Not using Instagram to sell your apartment? #youprobablyshouldbe

Mimi headsht
By Mimi OConnor  |
October 9, 2018 - 12:00PM

Halstead's McPeak-Thurber team enlists Instagram-famous Boston Terrier @rudeboy in its efforts to sell apartments.

Think Instagram is just for reality TV stars, Selena Gomez, and the kids who love them? Think again. The average age of the social media platform’s user continues to rise, and Instagram-savvy New York City agents are reporting results.

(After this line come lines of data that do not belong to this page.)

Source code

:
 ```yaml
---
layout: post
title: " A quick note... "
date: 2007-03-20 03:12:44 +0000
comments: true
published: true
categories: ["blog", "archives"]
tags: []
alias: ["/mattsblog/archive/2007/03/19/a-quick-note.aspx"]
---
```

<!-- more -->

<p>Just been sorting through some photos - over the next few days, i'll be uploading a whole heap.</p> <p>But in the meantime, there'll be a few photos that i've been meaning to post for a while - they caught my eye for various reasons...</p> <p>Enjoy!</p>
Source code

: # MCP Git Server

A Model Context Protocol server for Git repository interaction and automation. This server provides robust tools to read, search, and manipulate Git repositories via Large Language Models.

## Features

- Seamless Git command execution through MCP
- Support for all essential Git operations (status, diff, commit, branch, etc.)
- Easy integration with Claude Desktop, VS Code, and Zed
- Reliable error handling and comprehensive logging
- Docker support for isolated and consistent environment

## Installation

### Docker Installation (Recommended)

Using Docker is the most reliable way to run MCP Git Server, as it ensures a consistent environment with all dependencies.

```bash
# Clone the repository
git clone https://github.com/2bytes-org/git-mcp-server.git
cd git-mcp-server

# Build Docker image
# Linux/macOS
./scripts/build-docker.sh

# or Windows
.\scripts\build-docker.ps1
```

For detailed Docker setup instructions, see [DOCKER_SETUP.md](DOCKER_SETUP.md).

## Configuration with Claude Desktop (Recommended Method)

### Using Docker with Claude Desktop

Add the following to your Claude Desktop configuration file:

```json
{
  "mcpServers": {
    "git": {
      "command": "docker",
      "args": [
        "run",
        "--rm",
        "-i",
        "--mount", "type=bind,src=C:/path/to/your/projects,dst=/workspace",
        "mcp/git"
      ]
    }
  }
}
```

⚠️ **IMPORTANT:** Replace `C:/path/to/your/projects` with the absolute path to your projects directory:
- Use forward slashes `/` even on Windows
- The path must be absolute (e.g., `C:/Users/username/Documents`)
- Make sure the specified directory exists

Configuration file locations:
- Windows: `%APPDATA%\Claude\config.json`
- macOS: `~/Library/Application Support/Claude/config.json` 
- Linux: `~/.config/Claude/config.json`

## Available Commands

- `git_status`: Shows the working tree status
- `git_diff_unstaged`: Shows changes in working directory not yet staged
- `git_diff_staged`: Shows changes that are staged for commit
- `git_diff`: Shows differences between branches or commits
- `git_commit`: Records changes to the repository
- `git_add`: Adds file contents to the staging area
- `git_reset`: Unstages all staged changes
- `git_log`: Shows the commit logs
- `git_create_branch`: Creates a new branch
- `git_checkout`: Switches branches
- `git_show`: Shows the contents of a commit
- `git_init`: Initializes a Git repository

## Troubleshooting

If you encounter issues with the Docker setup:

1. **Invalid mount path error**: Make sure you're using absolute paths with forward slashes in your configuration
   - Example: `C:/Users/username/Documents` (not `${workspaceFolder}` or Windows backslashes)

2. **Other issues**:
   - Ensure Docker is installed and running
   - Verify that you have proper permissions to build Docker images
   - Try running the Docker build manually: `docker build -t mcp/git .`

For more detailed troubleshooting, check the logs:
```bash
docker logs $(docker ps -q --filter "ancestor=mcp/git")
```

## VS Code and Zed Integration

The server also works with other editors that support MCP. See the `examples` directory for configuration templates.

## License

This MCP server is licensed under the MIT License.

“It’s hitting critical mass,” says Sean McPeak, a real estate salesperson at Halstead who started an account (2,091 followers with partner Katie Thurber) back in 2013, and began seeing more engagement about two years ago. Of approximately 120 deals over the past two years, he credits about 40 percent of his sales, or $25 million, to Instagram. Additionally, he estimates that the platform has helped drive $50 million in sales in one development, 184 Kent Avenue in Williamsburg, for Thurber.

Innovative? Well, sort of. As Compass broker Brian Lewis, who is known for his well-produced, tongue-in-cheek videos showcasing luxury properties points out, “You’ve got to meet people where they are. That’s not new. That’s marketing.”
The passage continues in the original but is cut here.